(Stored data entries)
____________
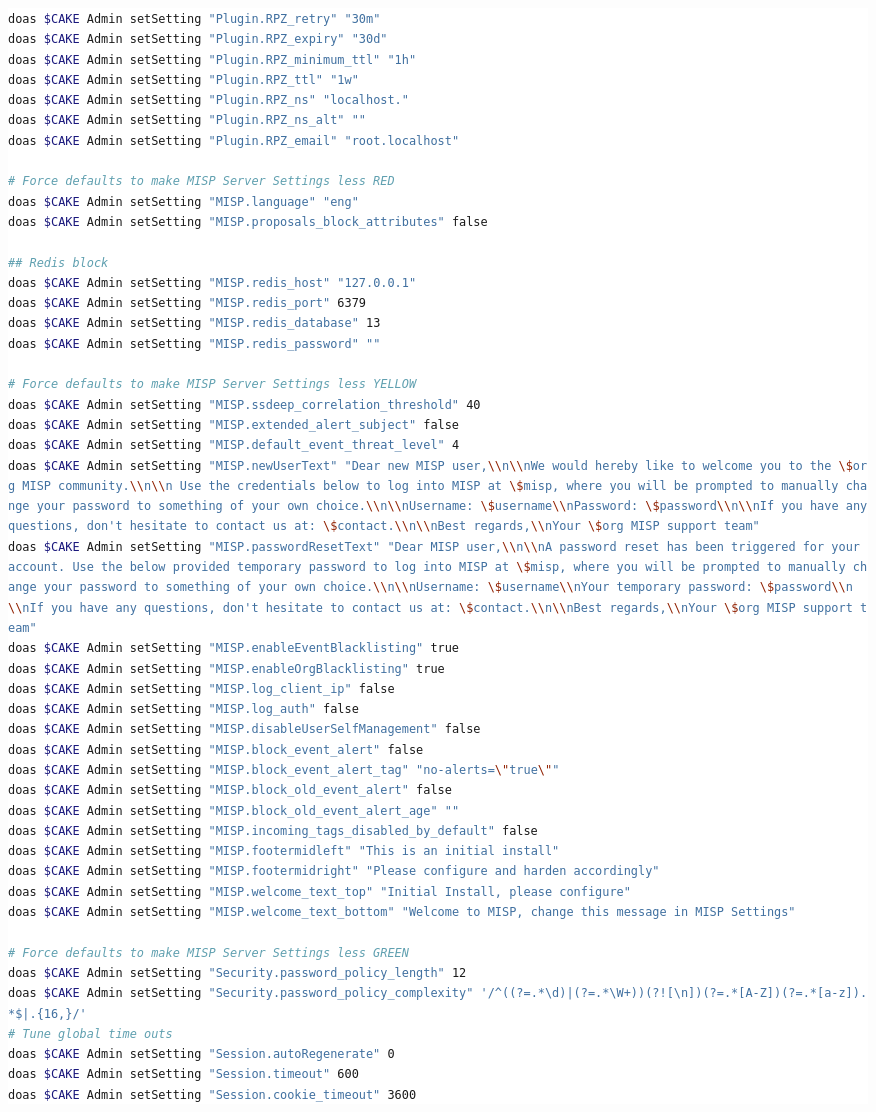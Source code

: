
 ```bash
doas $CAKE Admin setSetting "Plugin.RPZ_retry" "30m"
doas $CAKE Admin setSetting "Plugin.RPZ_expiry" "30d"
doas $CAKE Admin setSetting "Plugin.RPZ_minimum_ttl" "1h"
doas $CAKE Admin setSetting "Plugin.RPZ_ttl" "1w"
doas $CAKE Admin setSetting "Plugin.RPZ_ns" "localhost."
doas $CAKE Admin setSetting "Plugin.RPZ_ns_alt" ""
doas $CAKE Admin setSetting "Plugin.RPZ_email" "root.localhost"

# Force defaults to make MISP Server Settings less RED
doas $CAKE Admin setSetting "MISP.language" "eng"
doas $CAKE Admin setSetting "MISP.proposals_block_attributes" false

## Redis block
doas $CAKE Admin setSetting "MISP.redis_host" "127.0.0.1"
doas $CAKE Admin setSetting "MISP.redis_port" 6379
doas $CAKE Admin setSetting "MISP.redis_database" 13
doas $CAKE Admin setSetting "MISP.redis_password" ""

# Force defaults to make MISP Server Settings less YELLOW
doas $CAKE Admin setSetting "MISP.ssdeep_correlation_threshold" 40
doas $CAKE Admin setSetting "MISP.extended_alert_subject" false
doas $CAKE Admin setSetting "MISP.default_event_threat_level" 4
doas $CAKE Admin setSetting "MISP.newUserText" "Dear new MISP user,\\n\\nWe would hereby like to welcome you to the \$org MISP community.\\n\\n Use the credentials below to log into MISP at \$misp, where you will be prompted to manually change your password to something of your own choice.\\n\\nUsername: \$username\\nPassword: \$password\\n\\nIf you have any questions, don't hesitate to contact us at: \$contact.\\n\\nBest regards,\\nYour \$org MISP support team"
doas $CAKE Admin setSetting "MISP.passwordResetText" "Dear MISP user,\\n\\nA password reset has been triggered for your account. Use the below provided temporary password to log into MISP at \$misp, where you will be prompted to manually change your password to something of your own choice.\\n\\nUsername: \$username\\nYour temporary password: \$password\\n\\nIf you have any questions, don't hesitate to contact us at: \$contact.\\n\\nBest regards,\\nYour \$org MISP support team"
doas $CAKE Admin setSetting "MISP.enableEventBlacklisting" true
doas $CAKE Admin setSetting "MISP.enableOrgBlacklisting" true
doas $CAKE Admin setSetting "MISP.log_client_ip" false
doas $CAKE Admin setSetting "MISP.log_auth" false
doas $CAKE Admin setSetting "MISP.disableUserSelfManagement" false
doas $CAKE Admin setSetting "MISP.block_event_alert" false
doas $CAKE Admin setSetting "MISP.block_event_alert_tag" "no-alerts=\"true\""
doas $CAKE Admin setSetting "MISP.block_old_event_alert" false
doas $CAKE Admin setSetting "MISP.block_old_event_alert_age" ""
doas $CAKE Admin setSetting "MISP.incoming_tags_disabled_by_default" false
doas $CAKE Admin setSetting "MISP.footermidleft" "This is an initial install"
doas $CAKE Admin setSetting "MISP.footermidright" "Please configure and harden accordingly"
doas $CAKE Admin setSetting "MISP.welcome_text_top" "Initial Install, please configure"
doas $CAKE Admin setSetting "MISP.welcome_text_bottom" "Welcome to MISP, change this message in MISP Settings"

# Force defaults to make MISP Server Settings less GREEN
doas $CAKE Admin setSetting "Security.password_policy_length" 12
doas $CAKE Admin setSetting "Security.password_policy_complexity" '/^((?=.*\d)|(?=.*\W+))(?![\n])(?=.*[A-Z])(?=.*[a-z]).*$|.{16,}/'
# Tune global time outs
doas $CAKE Admin setSetting "Session.autoRegenerate" 0
doas $CAKE Admin setSetting "Session.timeout" 600
doas $CAKE Admin setSetting "Session.cookie_timeout" 3600
```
____________
YOUR TASK. The records above are to be restated word for word, with every picture left out.

WRITTEN SOLUTION.
Source code

:
 ```bash
doas $CAKE Admin setSetting "Plugin.RPZ_retry" "30m"
doas $CAKE Admin setSetting "Plugin.RPZ_expiry" "30d"
doas $CAKE Admin setSetting "Plugin.RPZ_minimum_ttl" "1h"
doas $CAKE Admin setSetting "Plugin.RPZ_ttl" "1w"
doas $CAKE Admin setSetting "Plugin.RPZ_ns" "localhost."
doas $CAKE Admin setSetting "Plugin.RPZ_ns_alt" ""
doas $CAKE Admin setSetting "Plugin.RPZ_email" "root.localhost"

# Force defaults to make MISP Server Settings less RED
doas $CAKE Admin setSetting "MISP.language" "eng"
doas $CAKE Admin setSetting "MISP.proposals_block_attributes" false

## Redis block
doas $CAKE Admin setSetting "MISP.redis_host" "127.0.0.1"
doas $CAKE Admin setSetting "MISP.redis_port" 6379
doas $CAKE Admin setSetting "MISP.redis_database" 13
doas $CAKE Admin setSetting "MISP.redis_password" ""

# Force defaults to make MISP Server Settings less YELLOW
doas $CAKE Admin setSetting "MISP.ssdeep_correlation_threshold" 40
doas $CAKE Admin setSetting "MISP.extended_alert_subject" false
doas $CAKE Admin setSetting "MISP.default_event_threat_level" 4
doas $CAKE Admin setSetting "MISP.newUserText" "Dear new MISP user,\\n\\nWe would hereby like to welcome you to the \$org MISP community.\\n\\n Use the credentials below to log into MISP at \$misp, where you will be prompted to manually change your password to something of your own choice.\\n\\nUsername: \$username\\nPassword: \$password\\n\\nIf you have any questions, don't hesitate to contact us at: \$contact.\\n\\nBest regards,\\nYour \$org MISP support team"
doas $CAKE Admin setSetting "MISP.passwordResetText" "Dear MISP user,\\n\\nA password reset has been triggered for your account. Use the below provided temporary password to log into MISP at \$misp, where you will be prompted to manually change your password to something of your own choice.\\n\\nUsername: \$username\\nYour temporary password: \$password\\n\\nIf you have any questions, don't hesitate to contact us at: \$contact.\\n\\nBest regards,\\nYour \$org MISP support team"
doas $CAKE Admin setSetting "MISP.enableEventBlacklisting" true
doas $CAKE Admin setSetting "MISP.enableOrgBlacklisting" true
doas $CAKE Admin setSetting "MISP.log_client_ip" false
doas $CAKE Admin setSetting "MISP.log_auth" false
doas $CAKE Admin setSetting "MISP.disableUserSelfManagement" false
doas $CAKE Admin setSetting "MISP.block_event_alert" false
doas $CAKE Admin setSetting "MISP.block_event_alert_tag" "no-alerts=\"true\""
doas $CAKE Admin setSetting "MISP.block_old_event_alert" false
doas $CAKE Admin setSetting "MISP.block_old_event_alert_age" ""
doas $CAKE Admin setSetting "MISP.incoming_tags_disabled_by_default" false
doas $CAKE Admin setSetting "MISP.footermidleft" "This is an initial install"
doas $CAKE Admin setSetting "MISP.footermidright" "Please configure and harden accordingly"
doas $CAKE Admin setSetting "MISP.welcome_text_top" "Initial Install, please configure"
doas $CAKE Admin setSetting "MISP.welcome_text_bottom" "Welcome to MISP, change this message in MISP Settings"

# Force defaults to make MISP Server Settings less GREEN
doas $CAKE Admin setSetting "Security.password_policy_length" 12
doas $CAKE Admin setSetting "Security.password_policy_complexity" '/^((?=.*\d)|(?=.*\W+))(?![\n])(?=.*[A-Z])(?=.*[a-z]).*$|.{16,}/'
# Tune global time outs
doas $CAKE Admin setSetting "Session.autoRegenerate" 0
doas $CAKE Admin setSetting "Session.timeout" 600
doas $CAKE Admin setSetting "Session.cookie_timeout" 3600
```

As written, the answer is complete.